Moulinath Banerjee, University of Michigan

OPTIMAL DYNAMIC PRICING UNDER SHAPE CONSTRAINTS
Date
Nov 6, 2023, 12:25 pm1:25 pm

Details

Event Description

Recent literature on dynamic pricing has focused on models where the market value of a product is linear in its observed features up to perturbation by market noise with some distribution $F_0$. Products are sold one at a time, and only a binary response recording the success or failure of the sale is observed. The seller's goal is to post future prices in order to minimize their regret.  The pricing algorithms in the realistic case where $F_0$ is unknown have hitherto proposed the estimation strategies using smoothing techniques which require parameter choices like a kernel and its bandwidth. To obviate such tuning parameter choices, we estimate $ F_0$ using the nonparametric MLE (NPMLE) under the constraint that $1-F_0$ is log-concave, an assumption that arises naturally in the dynamic pricing problem and implement a policy that achieves an attractive regret bound. In the process, we determine the uniform convergence rate of the NPMLE under log-concavity of $1-F_0$: namely,  $\sup_u|F(u)-\widehat{F}^{NPMLE}(u)|= \mathcal{O}((\log(n)/n)^{2/5})$, which may be of independent interest. This is joint work with Daniele Bracale and Yuekai Sun. 

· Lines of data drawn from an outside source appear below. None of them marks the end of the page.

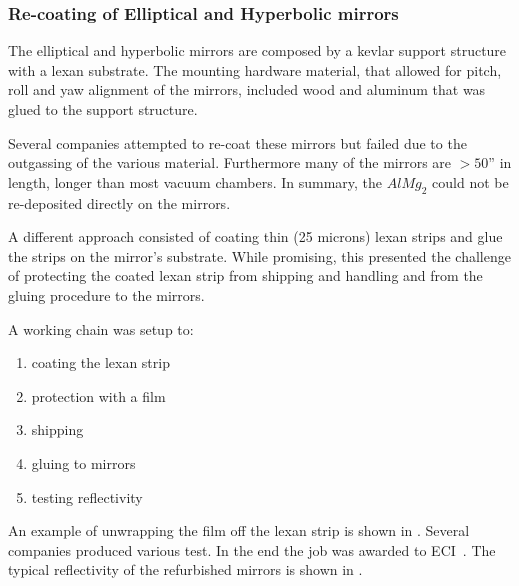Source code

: \subsubsection{Re-coating of Elliptical and Hyperbolic mirrors}

The elliptical and hyperbolic mirrors are composed by a kevlar support structure with a lexan substrate. The mounting hardware
material, that allowed for pitch, roll and yaw alignment of the mirrors, included wood and aluminum that was glued to the support structure.

Several companies attempted to re-coat these mirrors but failed due to the outgassing of the various material. Furthermore many of the mirrors
are $> 50$'' in length, longer than most vacuum chambers. In summary, the $AlMg_2$ could not be re-deposited directly on the mirrors.

A different approach consisted of coating thin (25 microns) lexan strips and glue the strips on the mirror's substrate. While promising, this
presented the challenge of protecting the coated lexan strip from shipping and handling and from the gluing procedure to the mirrors.

A working chain was setup to:

\begin{enumerate}
	\item coating the lexan strip
	\item protection with a film
	\item shipping
	\item gluing to mirrors
	\item testing reflectivity
\end{enumerate}

An example of unwrapping the film off the lexan strip is shown in . Several companies produced various test. In the end the
job was awarded to ECI~\cite{ECI}. The typical reflectivity of the refurbished mirrors is shown in .

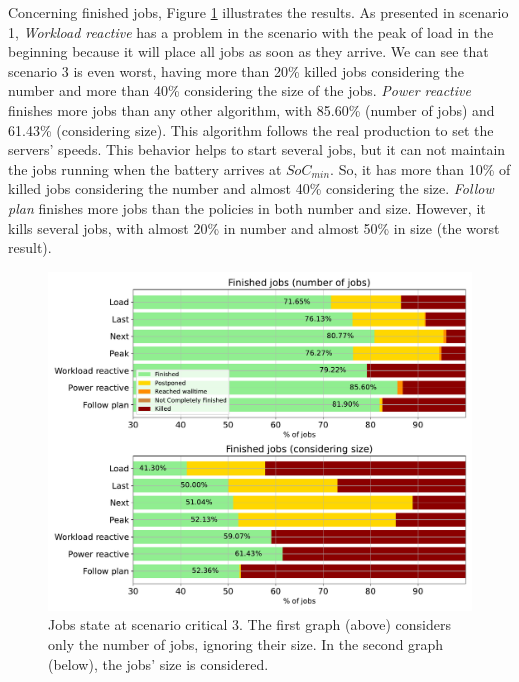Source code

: Concerning finished jobs, Figure \ref{fig:jobs_critical_3} illustrates the results. As presented in scenario 1, \emph{Workload reactive} has a problem in the scenario with the peak of load in the beginning because it will place all jobs as soon as they arrive. We can see that scenario 3 is even worst, having more than 20\% killed jobs considering the number and more than 40\% considering the size of the jobs. \emph{Power reactive} finishes more jobs than any other algorithm, with 85.60\% (number of jobs) and 61.43\% (considering size). This algorithm follows the real production to set the servers' speeds. This behavior helps to start several jobs, but it can not maintain the jobs running when the battery arrives at $SoC_{min}$. So, it has more than 10\% of killed jobs considering the number and almost 40\% considering the size. \emph{Follow plan} finishes more jobs than the policies in both number and size. However, it kills several jobs, with almost 20\% in number and almost 50\% in size (the worst result). 

\begin{figure}[!htb]
    \centering
    \includegraphics[scale=0.55]{Images/Compensations/jobs_critical_3.pdf}
    \caption{Jobs state at scenario critical 3. The first graph (above) considers only the number of jobs, ignoring their size. In the second graph (below), the jobs' size is considered.}
    \label{fig:jobs_critical_3}
\end{figure}

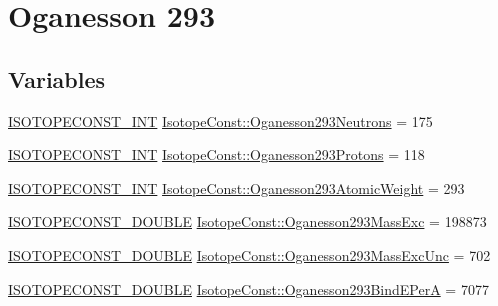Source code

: \hypertarget{group___isotope_const-_oganesson-_og293}{}\section{Oganesson 293}
\label{group___isotope_const-_oganesson-_og293}
\subsection*{Variables}
\begin{DoxyCompactItemize}
\item 
\mbox{\hyperlink{group___isotope_const-_macros_ga5f18360b3e99483a35c32d789e62621c}{I\+S\+O\+T\+O\+P\+E\+C\+O\+N\+S\+T\+\_\+\+I\+NT}} \mbox{\hyperlink{group___isotope_const-_oganesson-_og293_ga6682bb751886375734ab60c8e5252a0c}{Isotope\+Const\+::\+Oganesson293\+Neutrons}} = 175
\item 
\mbox{\hyperlink{group___isotope_const-_macros_ga5f18360b3e99483a35c32d789e62621c}{I\+S\+O\+T\+O\+P\+E\+C\+O\+N\+S\+T\+\_\+\+I\+NT}} \mbox{\hyperlink{group___isotope_const-_oganesson-_og293_ga5a2761d4324cf25a3816a219de7347c4}{Isotope\+Const\+::\+Oganesson293\+Protons}} = 118
\item 
\mbox{\hyperlink{group___isotope_const-_macros_ga5f18360b3e99483a35c32d789e62621c}{I\+S\+O\+T\+O\+P\+E\+C\+O\+N\+S\+T\+\_\+\+I\+NT}} \mbox{\hyperlink{group___isotope_const-_oganesson-_og293_gabca899f36ee47f8f37a98065c55bfea8}{Isotope\+Const\+::\+Oganesson293\+Atomic\+Weight}} = 293
\item 
\mbox{\hyperlink{group___isotope_const-_macros_ga8f45a7272ce02c0b4c65c44636ed719a}{I\+S\+O\+T\+O\+P\+E\+C\+O\+N\+S\+T\+\_\+\+D\+O\+U\+B\+LE}} \mbox{\hyperlink{group___isotope_const-_oganesson-_og293_ga5d6feb2ff2c05270606aaf897b43aa1f}{Isotope\+Const\+::\+Oganesson293\+Mass\+Exc}} = 198873
\item 
\mbox{\hyperlink{group___isotope_const-_macros_ga8f45a7272ce02c0b4c65c44636ed719a}{I\+S\+O\+T\+O\+P\+E\+C\+O\+N\+S\+T\+\_\+\+D\+O\+U\+B\+LE}} \mbox{\hyperlink{group___isotope_const-_oganesson-_og293_gae6c5edd8ff80c67547e8956a09e62927}{Isotope\+Const\+::\+Oganesson293\+Mass\+Exc\+Unc}} = 702
\item 
\mbox{\hyperlink{group___isotope_const-_macros_ga8f45a7272ce02c0b4c65c44636ed719a}{I\+S\+O\+T\+O\+P\+E\+C\+O\+N\+S\+T\+\_\+\+D\+O\+U\+B\+LE}} \mbox{\hyperlink{group___isotope_const-_oganesson-_og293_ga77d9449d3905aae00bfd87be527c7090}{Isotope\+Const\+::\+Oganesson293\+Bind\+E\+PerA}} = 7077
\item 

\end{DoxyCompactItemize}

Bio:  Moulinath Banerjee completed his bachelor's and master's in statistics at the Indian Statistical Institute in 1995 and 1997, respectively,[1] then authored a doctoral dissertation, Likelihood Ratio Inference in Regular and Nonregular Problems in 2000, advised by Jon A. Wellner of the University of Washington.[2]  He remained in Washington as a lecturer until joining the University of Michigan faculty in 2001.[1]    His research interests comprise non-standard statistical models, shape-constrained methods, empirical process theory, distributed computing, learning across environments, and more recently, applications of OT at the statistics and machine learning interface. Apart from his statistical pursuits, he takes an avid interest in classical music, fine dining, literature, and philosophy, and together with a co-author has published a new translation of the Rubaiyat of Omar Khayyam from the original Persian. He is an elected fellow of both the ASA and the IMS, an IMS medallion lecture awardee for 2024, and the current editor of IMS's review journal, Statistical Science.